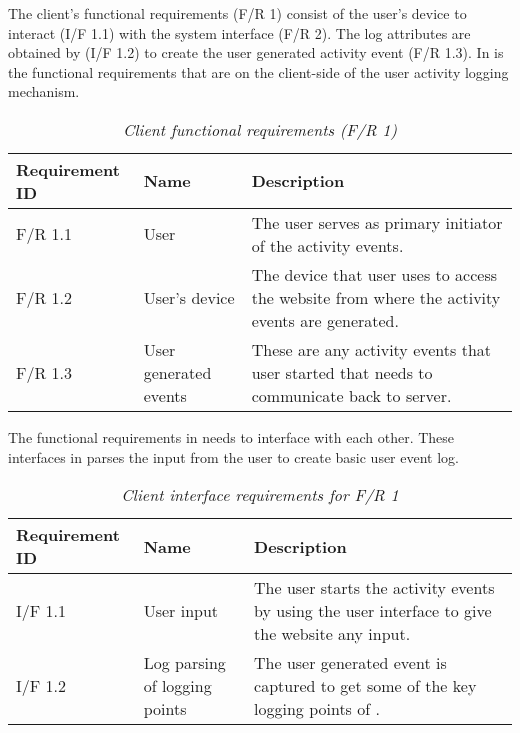 \clearpage

The client's functional requirements (F/R 1) consist of the user's device to interact (I/F 1.1) with the system interface (F/R 2). The log attributes are obtained by (I/F 1.2) to create the user generated activity event (F/R 1.3). In  is the functional requirements that are on the client-side of the user activity logging mechanism.

\begin{table}[!htb]
	\centering
	\small
	\caption[Client functional requirements]
	{\textit{Client functional requirements (F/R 1)}}
	\label{tbl:Ch2_Client_Functional_Requirements}
	\begin{tabularx}{\textwidth}{|l|l|X|}
		\hline \textbf{Requirement ID} & \textbf{Name} & \textbf{Description} \\
		\hline F/R 1.1 & User & The user serves as primary initiator of the activity events.\\
		\hline F/R 1.2 & User's device & The device that user uses to access the website from where the activity events are generated.\\
		\hline F/R 1.3 & User generated events & These are any activity events that user started that needs to communicate back to server.\\
		\hline
	\end{tabularx}
\end{table}

The functional requirements in  needs to interface with each other. These interfaces in  parses the input from the user to create basic user event log.

\begin{table}[!htb]
	\centering
	\small
	\caption[Client interface requirements]
	{\textit{Client interface requirements for F/R 1}}
	\label{tbl:Ch2_Client_Interface_Requirements}
	\begin{tabularx}{\textwidth}{|l|l|X|}
		\hline \textbf{Requirement ID} & \textbf{Name} & \textbf{Description} \\
		\hline I/F 1.1 & User input & The user starts the activity events by using the user interface to give the website any input.\\
		\hline I/F 1.2 & Log parsing of logging points & The user generated event is captured to get some of the key logging points of \Cref{tbl:CH1_Log_Basic_Attributes}.\\
		\hline
	\end{tabularx}
\end{table}

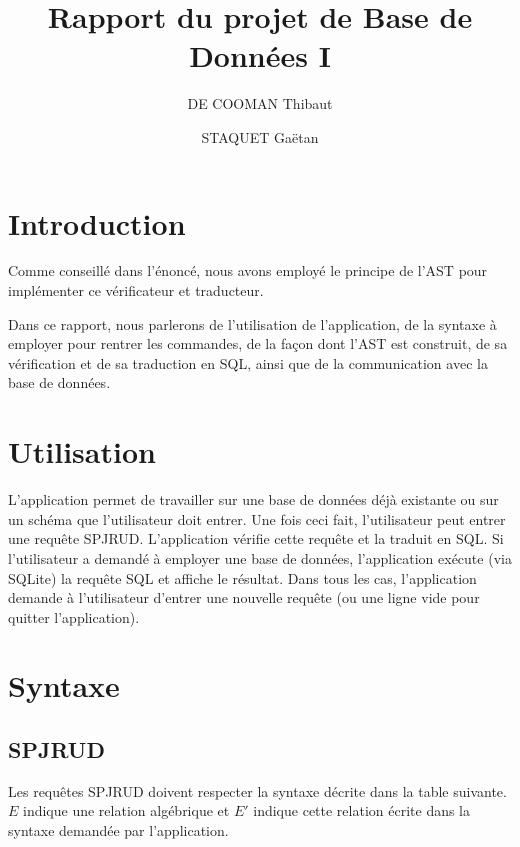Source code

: \documentclass[]{article}
\title{Rapport du projet de Base de Donn\'ees I}
\author{DE COOMAN Thibaut \and STAQUET Ga\"etan}
\begin{document}
\maketitle

\tableofcontents

\section{Introduction}
Comme conseill\'e dans l'\'enonc\'e, nous avons employ\'e le principe de l'AST pour impl\'ementer ce v\'erificateur et traducteur.

Dans ce rapport, nous parlerons de l'utilisation de l'application, de la syntaxe \`a employer pour rentrer les commandes, de la fa\c{c}on dont l'AST est construit, de sa v\'erification et de sa traduction en SQL, ainsi que de la communication avec la base de donn\'ees.

\section{Utilisation}
L'application permet de travailler sur une base de donn\'ees d\'ej\`a existante ou sur un sch\'ema que l'utilisateur doit entrer. Une fois ceci fait, l'utilisateur peut entrer une requ\^ete SPJRUD. L'application v\'erifie cette requ\^ete et la traduit en SQL. Si l'utilisateur a demand\'e \`a employer une base de donn\'ees, l'application ex\'ecute (via SQLite) la requ\^ete SQL et affiche le r\'esultat. Dans tous les cas, l'application demande \`a l'utilisateur d'entrer une nouvelle requ\^ete (ou une ligne vide pour quitter l'application).

\section{Syntaxe}
\subsection{SPJRUD}
Les requ\^etes SPJRUD doivent respecter la syntaxe d\'ecrite dans la table suivante. $E$ indique une relation alg\'ebrique et $E'$ indique cette relation \'ecrite dans la syntaxe demand\'ee par l'application.
\end{document}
·····
_YOUR INSTRUCTIONS_
Set out every line from the material that contains the string "These".

_ANSWER TO THE PROBLEM_
		\hline F/R 1.3 & User generated events & These are any activity events that user started that needs to communicate back to server.\\
The functional requirements in  needs to interface with each other. These interfaces in  parses the input from the user to create basic user event log.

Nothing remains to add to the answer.